**Brief:** Of the lines below, copy those that hold the word "validation".

**Information supplied:**
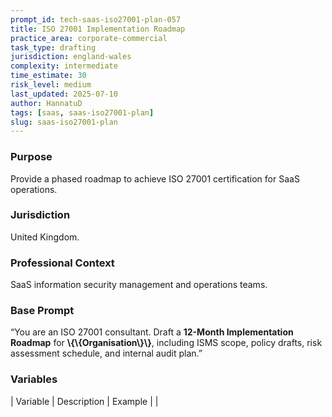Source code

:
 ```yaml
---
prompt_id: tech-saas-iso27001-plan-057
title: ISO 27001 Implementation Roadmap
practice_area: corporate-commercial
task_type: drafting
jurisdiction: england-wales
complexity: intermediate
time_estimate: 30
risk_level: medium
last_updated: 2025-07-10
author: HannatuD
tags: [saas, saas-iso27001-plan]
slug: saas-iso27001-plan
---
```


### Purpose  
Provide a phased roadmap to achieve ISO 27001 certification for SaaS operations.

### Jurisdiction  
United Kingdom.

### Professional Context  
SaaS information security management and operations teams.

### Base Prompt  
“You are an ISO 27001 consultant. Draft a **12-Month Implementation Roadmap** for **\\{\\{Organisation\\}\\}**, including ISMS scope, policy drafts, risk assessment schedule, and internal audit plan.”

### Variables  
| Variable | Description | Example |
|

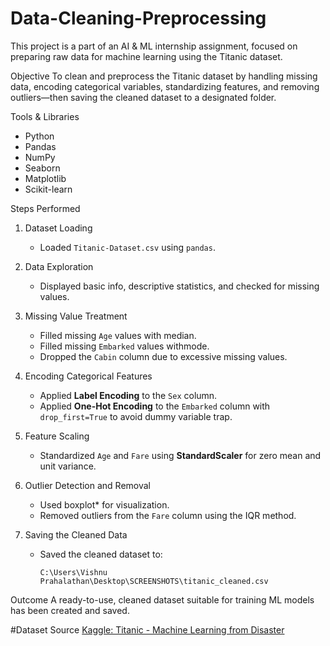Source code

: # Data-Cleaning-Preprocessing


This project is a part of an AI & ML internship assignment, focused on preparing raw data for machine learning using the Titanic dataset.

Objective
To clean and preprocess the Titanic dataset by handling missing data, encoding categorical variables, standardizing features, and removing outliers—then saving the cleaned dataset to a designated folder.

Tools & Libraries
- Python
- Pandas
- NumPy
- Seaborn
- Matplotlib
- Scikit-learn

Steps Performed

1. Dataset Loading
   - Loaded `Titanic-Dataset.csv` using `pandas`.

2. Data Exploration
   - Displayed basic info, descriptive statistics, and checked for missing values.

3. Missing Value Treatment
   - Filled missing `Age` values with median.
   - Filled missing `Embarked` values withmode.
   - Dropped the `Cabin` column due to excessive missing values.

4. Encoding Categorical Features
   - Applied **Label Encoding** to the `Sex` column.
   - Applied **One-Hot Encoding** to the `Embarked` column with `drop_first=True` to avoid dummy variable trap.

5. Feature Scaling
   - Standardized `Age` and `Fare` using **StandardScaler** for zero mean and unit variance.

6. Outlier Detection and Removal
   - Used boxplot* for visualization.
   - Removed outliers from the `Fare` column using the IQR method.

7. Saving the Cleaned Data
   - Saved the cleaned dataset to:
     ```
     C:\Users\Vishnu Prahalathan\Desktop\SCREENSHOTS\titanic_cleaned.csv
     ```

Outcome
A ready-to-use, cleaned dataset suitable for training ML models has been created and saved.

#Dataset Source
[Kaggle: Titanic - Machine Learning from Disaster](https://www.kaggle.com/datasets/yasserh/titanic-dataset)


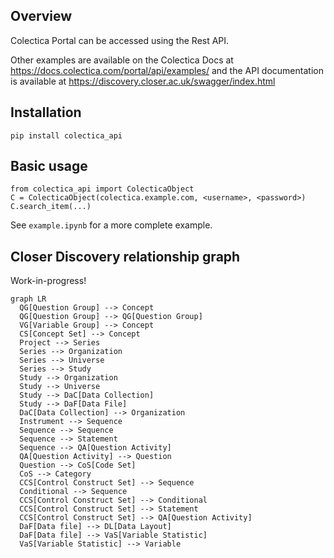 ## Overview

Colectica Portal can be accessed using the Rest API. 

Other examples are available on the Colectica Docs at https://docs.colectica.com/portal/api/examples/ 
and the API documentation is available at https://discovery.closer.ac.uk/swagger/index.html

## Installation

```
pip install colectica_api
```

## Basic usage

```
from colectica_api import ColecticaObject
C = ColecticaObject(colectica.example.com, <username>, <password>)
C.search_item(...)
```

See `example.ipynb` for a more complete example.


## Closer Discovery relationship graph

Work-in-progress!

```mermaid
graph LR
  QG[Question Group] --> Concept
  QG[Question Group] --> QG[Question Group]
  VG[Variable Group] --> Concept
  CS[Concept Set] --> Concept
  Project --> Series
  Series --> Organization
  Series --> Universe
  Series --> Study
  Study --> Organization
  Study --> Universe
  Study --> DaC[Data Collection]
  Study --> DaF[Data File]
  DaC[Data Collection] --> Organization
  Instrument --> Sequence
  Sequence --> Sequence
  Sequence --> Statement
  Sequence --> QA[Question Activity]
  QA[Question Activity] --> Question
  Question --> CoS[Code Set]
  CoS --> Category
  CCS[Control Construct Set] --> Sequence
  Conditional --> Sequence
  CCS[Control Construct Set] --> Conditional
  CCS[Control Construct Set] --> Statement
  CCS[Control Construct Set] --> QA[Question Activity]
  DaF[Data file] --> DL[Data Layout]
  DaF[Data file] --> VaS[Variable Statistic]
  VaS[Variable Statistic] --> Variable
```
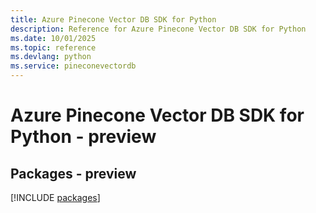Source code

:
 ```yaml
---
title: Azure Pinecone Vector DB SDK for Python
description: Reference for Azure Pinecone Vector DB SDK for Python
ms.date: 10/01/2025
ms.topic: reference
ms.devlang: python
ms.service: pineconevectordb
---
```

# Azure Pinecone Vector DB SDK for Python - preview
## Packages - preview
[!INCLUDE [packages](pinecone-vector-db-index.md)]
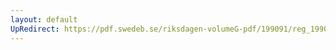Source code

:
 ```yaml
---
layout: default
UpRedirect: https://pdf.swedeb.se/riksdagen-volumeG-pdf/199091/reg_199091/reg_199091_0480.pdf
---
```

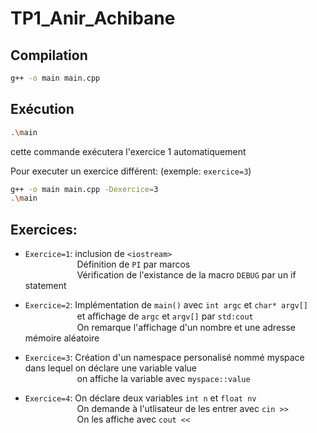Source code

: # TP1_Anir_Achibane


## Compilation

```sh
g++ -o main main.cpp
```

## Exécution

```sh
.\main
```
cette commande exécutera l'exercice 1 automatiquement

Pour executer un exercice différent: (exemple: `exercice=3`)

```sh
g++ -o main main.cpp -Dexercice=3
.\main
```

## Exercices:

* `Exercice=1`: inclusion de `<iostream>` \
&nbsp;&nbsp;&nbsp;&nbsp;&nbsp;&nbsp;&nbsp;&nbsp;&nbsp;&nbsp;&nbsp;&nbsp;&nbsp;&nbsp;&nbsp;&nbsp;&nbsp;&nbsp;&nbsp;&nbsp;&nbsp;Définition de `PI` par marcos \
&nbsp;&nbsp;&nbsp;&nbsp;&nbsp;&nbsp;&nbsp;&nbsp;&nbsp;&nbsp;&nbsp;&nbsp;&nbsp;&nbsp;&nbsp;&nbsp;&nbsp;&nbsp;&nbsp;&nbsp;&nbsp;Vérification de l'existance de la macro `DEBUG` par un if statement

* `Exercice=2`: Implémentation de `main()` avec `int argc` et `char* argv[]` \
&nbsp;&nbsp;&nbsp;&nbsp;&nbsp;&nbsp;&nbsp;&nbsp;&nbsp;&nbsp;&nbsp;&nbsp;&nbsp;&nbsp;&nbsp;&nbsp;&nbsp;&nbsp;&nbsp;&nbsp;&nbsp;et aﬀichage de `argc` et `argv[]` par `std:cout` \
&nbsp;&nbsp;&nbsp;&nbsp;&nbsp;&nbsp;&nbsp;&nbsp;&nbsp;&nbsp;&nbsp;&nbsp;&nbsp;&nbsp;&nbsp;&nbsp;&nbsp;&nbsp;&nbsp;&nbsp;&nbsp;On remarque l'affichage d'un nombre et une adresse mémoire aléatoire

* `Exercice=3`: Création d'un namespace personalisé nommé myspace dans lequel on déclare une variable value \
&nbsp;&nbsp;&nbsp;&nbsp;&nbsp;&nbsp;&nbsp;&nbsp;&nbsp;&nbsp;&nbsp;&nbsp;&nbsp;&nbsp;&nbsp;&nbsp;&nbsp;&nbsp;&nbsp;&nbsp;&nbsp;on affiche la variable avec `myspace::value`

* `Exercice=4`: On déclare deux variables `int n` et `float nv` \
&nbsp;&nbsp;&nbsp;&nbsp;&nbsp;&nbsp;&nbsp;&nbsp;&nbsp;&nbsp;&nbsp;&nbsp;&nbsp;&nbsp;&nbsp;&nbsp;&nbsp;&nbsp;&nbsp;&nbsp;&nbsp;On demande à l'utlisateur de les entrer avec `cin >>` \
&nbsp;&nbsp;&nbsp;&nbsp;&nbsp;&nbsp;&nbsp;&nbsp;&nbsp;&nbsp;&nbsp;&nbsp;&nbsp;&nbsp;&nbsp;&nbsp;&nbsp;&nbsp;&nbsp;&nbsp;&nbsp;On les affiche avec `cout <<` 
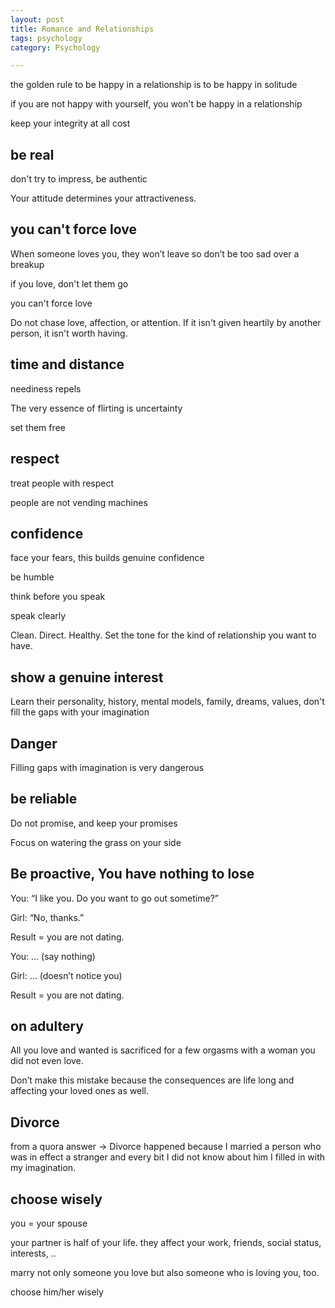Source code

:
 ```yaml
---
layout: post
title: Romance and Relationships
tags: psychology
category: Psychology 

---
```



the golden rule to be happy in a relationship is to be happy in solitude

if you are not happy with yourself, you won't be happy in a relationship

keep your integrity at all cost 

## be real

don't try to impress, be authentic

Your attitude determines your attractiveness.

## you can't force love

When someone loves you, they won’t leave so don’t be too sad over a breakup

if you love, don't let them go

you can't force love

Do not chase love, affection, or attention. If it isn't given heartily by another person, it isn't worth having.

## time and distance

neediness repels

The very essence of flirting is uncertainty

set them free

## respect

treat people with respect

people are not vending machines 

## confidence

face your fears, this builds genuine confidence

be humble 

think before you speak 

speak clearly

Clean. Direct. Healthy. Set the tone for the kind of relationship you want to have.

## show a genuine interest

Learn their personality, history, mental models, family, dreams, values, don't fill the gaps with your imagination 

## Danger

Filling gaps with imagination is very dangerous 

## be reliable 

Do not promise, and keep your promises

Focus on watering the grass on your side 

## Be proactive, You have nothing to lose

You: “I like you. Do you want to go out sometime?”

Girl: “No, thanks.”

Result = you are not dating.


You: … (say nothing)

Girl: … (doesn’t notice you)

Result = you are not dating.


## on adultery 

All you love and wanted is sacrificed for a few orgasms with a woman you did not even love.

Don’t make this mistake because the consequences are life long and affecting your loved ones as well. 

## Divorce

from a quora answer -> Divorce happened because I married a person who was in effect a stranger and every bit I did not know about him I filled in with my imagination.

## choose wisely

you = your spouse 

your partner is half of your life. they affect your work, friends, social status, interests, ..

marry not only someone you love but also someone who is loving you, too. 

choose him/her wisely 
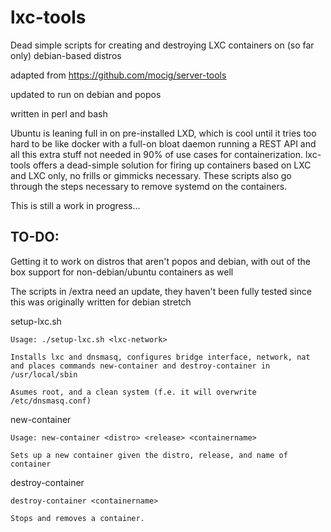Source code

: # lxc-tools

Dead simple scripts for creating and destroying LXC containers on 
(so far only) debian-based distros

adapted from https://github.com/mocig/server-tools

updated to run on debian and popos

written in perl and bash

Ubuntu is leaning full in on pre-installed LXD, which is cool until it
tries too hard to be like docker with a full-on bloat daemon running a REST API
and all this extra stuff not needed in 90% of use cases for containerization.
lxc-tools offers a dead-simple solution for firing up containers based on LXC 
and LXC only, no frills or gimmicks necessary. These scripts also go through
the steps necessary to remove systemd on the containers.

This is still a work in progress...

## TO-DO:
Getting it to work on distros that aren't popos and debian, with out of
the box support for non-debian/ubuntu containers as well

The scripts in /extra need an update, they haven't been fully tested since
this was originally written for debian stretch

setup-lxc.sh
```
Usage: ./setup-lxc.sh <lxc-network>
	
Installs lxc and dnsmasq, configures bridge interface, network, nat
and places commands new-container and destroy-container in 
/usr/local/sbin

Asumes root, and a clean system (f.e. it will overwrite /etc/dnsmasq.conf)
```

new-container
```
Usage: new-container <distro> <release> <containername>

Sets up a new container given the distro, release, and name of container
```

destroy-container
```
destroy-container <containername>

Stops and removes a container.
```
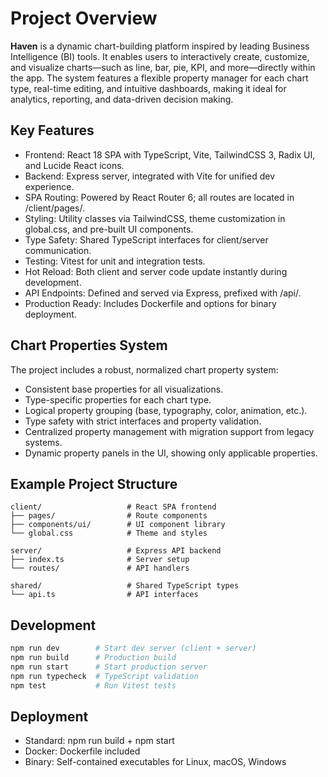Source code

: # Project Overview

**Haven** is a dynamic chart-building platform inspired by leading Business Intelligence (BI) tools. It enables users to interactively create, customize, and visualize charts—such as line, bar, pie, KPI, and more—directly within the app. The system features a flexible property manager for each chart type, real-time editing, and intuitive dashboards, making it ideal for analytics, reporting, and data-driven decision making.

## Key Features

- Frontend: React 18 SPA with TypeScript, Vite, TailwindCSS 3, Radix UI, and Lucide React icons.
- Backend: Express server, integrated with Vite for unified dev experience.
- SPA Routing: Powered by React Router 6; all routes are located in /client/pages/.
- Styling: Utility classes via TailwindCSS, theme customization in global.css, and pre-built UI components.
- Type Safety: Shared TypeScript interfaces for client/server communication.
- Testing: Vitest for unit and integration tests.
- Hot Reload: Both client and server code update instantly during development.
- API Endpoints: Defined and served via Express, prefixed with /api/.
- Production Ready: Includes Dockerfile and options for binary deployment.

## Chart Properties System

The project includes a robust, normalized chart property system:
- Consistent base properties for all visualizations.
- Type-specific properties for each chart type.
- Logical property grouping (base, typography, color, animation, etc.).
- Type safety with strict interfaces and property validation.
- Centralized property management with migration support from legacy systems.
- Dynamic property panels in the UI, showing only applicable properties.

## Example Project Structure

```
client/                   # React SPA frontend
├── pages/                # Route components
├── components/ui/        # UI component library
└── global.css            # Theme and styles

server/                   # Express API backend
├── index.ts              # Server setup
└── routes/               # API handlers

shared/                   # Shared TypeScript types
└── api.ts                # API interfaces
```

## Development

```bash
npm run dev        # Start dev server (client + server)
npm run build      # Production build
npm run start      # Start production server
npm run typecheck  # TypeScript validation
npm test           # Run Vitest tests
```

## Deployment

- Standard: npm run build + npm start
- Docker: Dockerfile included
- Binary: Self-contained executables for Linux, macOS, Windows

**Written response:**
- Type safety with strict interfaces and property validation.
npm run typecheck  # TypeScript validation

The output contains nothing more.